Rendered images with source text
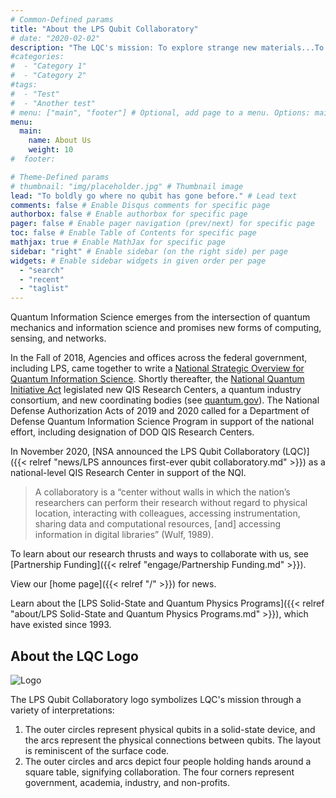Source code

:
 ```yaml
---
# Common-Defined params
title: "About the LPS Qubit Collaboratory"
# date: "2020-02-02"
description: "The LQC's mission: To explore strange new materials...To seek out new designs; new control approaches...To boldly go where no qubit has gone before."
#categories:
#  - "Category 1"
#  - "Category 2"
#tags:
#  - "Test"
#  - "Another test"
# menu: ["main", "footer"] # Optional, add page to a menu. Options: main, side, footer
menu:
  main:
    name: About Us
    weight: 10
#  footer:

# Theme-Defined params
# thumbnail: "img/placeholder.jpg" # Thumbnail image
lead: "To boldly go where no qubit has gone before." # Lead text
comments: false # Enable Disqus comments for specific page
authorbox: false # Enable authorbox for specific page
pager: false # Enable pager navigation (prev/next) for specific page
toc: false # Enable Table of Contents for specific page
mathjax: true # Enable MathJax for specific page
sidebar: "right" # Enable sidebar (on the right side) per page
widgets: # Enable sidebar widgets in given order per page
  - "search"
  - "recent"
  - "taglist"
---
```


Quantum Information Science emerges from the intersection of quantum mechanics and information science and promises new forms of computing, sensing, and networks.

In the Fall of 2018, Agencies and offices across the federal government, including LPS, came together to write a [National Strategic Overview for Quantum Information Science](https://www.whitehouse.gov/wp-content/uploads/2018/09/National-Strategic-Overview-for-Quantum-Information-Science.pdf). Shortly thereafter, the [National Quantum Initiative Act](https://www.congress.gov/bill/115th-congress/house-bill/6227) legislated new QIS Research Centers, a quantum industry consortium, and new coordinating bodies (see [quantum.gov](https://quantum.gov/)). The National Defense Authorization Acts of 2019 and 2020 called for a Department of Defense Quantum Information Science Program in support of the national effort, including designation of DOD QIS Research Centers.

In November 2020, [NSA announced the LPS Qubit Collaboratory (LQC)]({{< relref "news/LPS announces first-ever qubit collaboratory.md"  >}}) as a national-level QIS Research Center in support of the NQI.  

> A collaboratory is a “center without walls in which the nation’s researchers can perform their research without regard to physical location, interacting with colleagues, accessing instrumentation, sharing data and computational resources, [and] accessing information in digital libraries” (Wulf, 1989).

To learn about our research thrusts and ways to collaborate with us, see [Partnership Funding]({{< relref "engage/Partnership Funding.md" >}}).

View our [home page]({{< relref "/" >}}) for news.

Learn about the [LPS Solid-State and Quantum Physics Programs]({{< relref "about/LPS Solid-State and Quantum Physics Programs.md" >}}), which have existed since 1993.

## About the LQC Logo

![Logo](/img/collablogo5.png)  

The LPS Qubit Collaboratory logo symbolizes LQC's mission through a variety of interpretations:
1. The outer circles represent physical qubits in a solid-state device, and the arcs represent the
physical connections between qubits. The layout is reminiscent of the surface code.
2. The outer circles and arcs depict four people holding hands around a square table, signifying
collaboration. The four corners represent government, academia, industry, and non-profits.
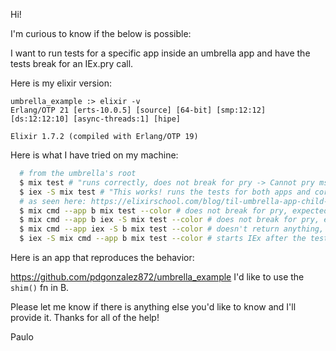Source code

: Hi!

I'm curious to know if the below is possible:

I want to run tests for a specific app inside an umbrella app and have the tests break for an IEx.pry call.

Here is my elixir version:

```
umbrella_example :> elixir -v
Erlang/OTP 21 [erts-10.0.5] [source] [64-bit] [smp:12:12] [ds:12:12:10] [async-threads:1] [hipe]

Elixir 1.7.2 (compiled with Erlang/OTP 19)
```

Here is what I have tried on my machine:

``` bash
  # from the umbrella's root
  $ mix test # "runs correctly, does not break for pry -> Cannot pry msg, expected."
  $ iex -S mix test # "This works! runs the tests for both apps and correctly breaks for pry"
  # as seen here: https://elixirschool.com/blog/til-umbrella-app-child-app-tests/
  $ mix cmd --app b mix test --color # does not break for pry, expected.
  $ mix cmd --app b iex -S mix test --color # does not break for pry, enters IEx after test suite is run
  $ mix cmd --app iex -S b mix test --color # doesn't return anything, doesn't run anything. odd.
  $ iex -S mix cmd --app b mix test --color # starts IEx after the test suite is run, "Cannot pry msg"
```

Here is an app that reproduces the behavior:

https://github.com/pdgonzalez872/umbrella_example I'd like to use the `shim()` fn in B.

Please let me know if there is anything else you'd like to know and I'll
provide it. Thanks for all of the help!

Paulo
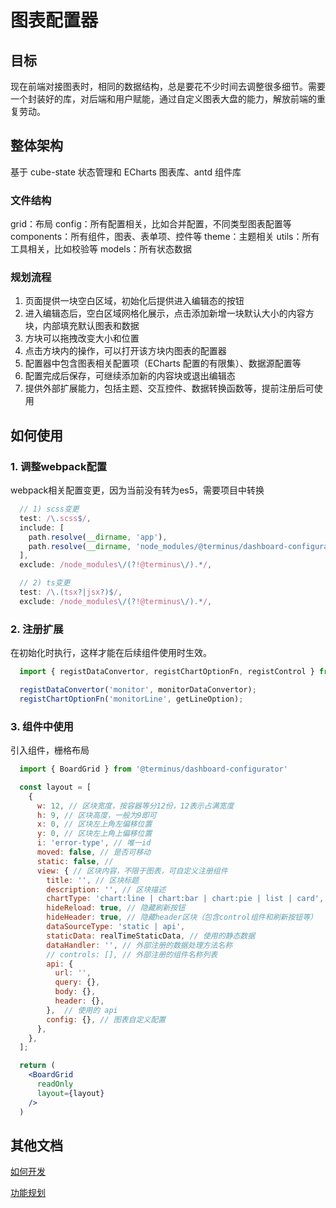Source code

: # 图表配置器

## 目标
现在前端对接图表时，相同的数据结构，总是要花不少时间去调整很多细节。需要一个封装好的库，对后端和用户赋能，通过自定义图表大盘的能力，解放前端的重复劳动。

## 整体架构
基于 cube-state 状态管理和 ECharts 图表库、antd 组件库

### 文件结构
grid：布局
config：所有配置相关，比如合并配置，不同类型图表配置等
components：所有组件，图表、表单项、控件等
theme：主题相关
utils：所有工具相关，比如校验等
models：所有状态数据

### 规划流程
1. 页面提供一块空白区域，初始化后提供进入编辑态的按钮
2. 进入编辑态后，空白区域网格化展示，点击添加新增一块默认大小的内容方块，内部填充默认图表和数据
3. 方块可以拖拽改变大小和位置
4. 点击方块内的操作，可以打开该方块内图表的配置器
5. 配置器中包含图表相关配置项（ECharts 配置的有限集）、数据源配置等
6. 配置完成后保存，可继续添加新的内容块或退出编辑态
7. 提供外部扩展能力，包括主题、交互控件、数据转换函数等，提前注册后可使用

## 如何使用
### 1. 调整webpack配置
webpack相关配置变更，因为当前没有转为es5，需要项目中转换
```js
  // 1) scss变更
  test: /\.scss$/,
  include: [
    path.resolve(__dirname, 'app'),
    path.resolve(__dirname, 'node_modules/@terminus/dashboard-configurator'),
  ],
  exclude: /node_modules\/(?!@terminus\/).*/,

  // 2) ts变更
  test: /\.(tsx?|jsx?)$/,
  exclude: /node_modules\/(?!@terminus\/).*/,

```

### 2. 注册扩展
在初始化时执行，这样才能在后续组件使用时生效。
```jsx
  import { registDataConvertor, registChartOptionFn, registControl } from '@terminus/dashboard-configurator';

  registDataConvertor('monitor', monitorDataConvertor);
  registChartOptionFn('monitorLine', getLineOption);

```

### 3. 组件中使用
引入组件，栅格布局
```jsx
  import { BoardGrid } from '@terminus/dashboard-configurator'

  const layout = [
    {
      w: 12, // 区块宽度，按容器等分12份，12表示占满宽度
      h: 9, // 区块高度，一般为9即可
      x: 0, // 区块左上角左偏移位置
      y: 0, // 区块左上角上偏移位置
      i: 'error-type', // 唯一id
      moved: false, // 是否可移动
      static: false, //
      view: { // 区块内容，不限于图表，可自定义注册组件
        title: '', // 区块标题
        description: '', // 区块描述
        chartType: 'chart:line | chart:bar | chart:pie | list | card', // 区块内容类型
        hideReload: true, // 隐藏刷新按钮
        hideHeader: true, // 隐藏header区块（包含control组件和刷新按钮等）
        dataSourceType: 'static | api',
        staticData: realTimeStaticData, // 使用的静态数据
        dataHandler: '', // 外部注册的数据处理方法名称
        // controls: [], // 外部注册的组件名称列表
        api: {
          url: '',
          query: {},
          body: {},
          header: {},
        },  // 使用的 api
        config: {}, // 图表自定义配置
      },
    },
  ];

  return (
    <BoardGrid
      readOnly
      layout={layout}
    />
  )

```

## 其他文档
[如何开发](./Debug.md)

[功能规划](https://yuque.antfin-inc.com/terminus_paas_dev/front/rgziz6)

--

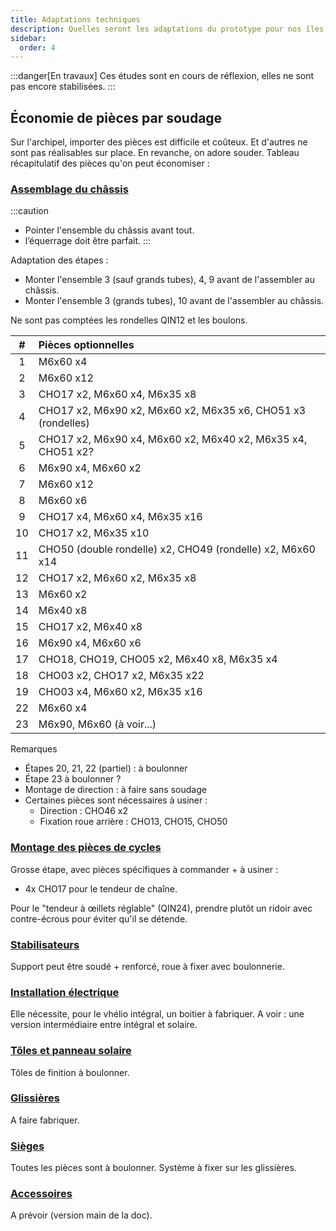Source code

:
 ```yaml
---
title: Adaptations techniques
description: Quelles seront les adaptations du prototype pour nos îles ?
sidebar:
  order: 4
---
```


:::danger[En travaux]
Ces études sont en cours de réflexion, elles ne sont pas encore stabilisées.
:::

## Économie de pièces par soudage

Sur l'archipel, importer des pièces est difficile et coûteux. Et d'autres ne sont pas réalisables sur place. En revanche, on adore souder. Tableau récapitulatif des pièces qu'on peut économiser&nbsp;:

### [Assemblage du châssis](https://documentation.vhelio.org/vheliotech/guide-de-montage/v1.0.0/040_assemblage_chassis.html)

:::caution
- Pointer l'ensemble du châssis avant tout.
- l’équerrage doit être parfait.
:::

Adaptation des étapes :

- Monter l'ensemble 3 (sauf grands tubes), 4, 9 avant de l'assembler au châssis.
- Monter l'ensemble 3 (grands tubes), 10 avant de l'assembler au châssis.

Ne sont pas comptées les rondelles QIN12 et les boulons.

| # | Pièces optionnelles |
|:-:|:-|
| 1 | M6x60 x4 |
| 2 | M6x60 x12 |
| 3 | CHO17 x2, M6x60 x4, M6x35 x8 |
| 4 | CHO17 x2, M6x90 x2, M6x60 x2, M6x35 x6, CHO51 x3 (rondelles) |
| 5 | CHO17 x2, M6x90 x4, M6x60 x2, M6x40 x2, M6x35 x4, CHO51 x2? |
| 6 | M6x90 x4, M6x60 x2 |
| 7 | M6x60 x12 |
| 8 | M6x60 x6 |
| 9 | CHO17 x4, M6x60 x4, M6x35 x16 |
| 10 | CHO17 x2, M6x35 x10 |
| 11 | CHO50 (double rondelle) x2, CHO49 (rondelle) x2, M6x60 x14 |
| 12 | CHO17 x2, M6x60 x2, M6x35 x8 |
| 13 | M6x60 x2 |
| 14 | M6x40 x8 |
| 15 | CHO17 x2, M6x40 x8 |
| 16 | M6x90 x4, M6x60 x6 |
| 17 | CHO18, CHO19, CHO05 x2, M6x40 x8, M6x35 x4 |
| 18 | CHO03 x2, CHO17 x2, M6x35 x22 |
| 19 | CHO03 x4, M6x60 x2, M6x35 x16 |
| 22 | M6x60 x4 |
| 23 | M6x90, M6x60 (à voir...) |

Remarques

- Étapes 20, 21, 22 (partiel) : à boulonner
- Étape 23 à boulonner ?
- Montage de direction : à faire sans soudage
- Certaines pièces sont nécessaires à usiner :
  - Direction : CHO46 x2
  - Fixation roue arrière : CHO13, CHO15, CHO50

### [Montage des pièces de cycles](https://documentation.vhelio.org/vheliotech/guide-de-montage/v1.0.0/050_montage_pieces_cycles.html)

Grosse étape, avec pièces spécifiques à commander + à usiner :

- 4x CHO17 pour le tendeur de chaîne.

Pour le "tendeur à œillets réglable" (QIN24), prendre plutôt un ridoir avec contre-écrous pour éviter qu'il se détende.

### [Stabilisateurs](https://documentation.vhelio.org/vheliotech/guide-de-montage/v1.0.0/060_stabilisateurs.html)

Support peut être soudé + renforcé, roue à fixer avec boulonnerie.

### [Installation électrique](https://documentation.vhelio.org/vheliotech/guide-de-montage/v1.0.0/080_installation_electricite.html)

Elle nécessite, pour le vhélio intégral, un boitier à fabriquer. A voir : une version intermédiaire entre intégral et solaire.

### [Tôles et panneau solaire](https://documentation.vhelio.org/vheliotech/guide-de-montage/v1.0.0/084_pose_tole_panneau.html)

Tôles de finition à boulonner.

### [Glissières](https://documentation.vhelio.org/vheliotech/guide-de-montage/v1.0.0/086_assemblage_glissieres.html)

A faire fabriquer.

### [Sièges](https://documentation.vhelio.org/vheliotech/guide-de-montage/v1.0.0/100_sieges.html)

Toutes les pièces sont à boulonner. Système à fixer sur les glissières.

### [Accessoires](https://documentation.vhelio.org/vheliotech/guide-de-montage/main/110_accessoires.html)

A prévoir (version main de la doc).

WHAT IS NEEDED = Reprint exactly the lines above that start at the one with "utils：所有工具相关，比如校验等" and end at the one with "[功能规划](https:/", keeping both and adding none.

RESPONSE =
utils：所有工具相关，比如校验等
models：所有状态数据

### 规划流程
1. 页面提供一块空白区域，初始化后提供进入编辑态的按钮
2. 进入编辑态后，空白区域网格化展示，点击添加新增一块默认大小的内容方块，内部填充默认图表和数据
3. 方块可以拖拽改变大小和位置
4. 点击方块内的操作，可以打开该方块内图表的配置器
5. 配置器中包含图表相关配置项（ECharts 配置的有限集）、数据源配置等
6. 配置完成后保存，可继续添加新的内容块或退出编辑态
7. 提供外部扩展能力，包括主题、交互控件、数据转换函数等，提前注册后可使用

## 如何使用
### 1. 调整webpack配置
webpack相关配置变更，因为当前没有转为es5，需要项目中转换
```js
  // 1) scss变更
  test: /\.scss$/,
  include: [
    path.resolve(__dirname, 'app'),
    path.resolve(__dirname, 'node_modules/@terminus/dashboard-configurator'),
  ],
  exclude: /node_modules\/(?!@terminus\/).*/,

  // 2) ts变更
  test: /\.(tsx?|jsx?)$/,
  exclude: /node_modules\/(?!@terminus\/).*/,

```

### 2. 注册扩展
在初始化时执行，这样才能在后续组件使用时生效。
```jsx
  import { registDataConvertor, registChartOptionFn, registControl } from '@terminus/dashboard-configurator';

  registDataConvertor('monitor', monitorDataConvertor);
  registChartOptionFn('monitorLine', getLineOption);

```

### 3. 组件中使用
引入组件，栅格布局
```jsx
  import { BoardGrid } from '@terminus/dashboard-configurator'

  const layout = [
    {
      w: 12, // 区块宽度，按容器等分12份，12表示占满宽度
      h: 9, // 区块高度，一般为9即可
      x: 0, // 区块左上角左偏移位置
      y: 0, // 区块左上角上偏移位置
      i: 'error-type', // 唯一id
      moved: false, // 是否可移动
      static: false, //
      view: { // 区块内容，不限于图表，可自定义注册组件
        title: '', // 区块标题
        description: '', // 区块描述
        chartType: 'chart:line | chart:bar | chart:pie | list | card', // 区块内容类型
        hideReload: true, // 隐藏刷新按钮
        hideHeader: true, // 隐藏header区块（包含control组件和刷新按钮等）
        dataSourceType: 'static | api',
        staticData: realTimeStaticData, // 使用的静态数据
        dataHandler: '', // 外部注册的数据处理方法名称
        // controls: [], // 外部注册的组件名称列表
        api: {
          url: '',
          query: {},
          body: {},
          header: {},
        },  // 使用的 api
        config: {}, // 图表自定义配置
      },
    },
  ];

  return (
    <BoardGrid
      readOnly
      layout={layout}
    />
  )

```

## 其他文档
[如何开发](./Debug.md)

[功能规划](https://yuque.antfin-inc.com/terminus_paas_dev/front/rgziz6)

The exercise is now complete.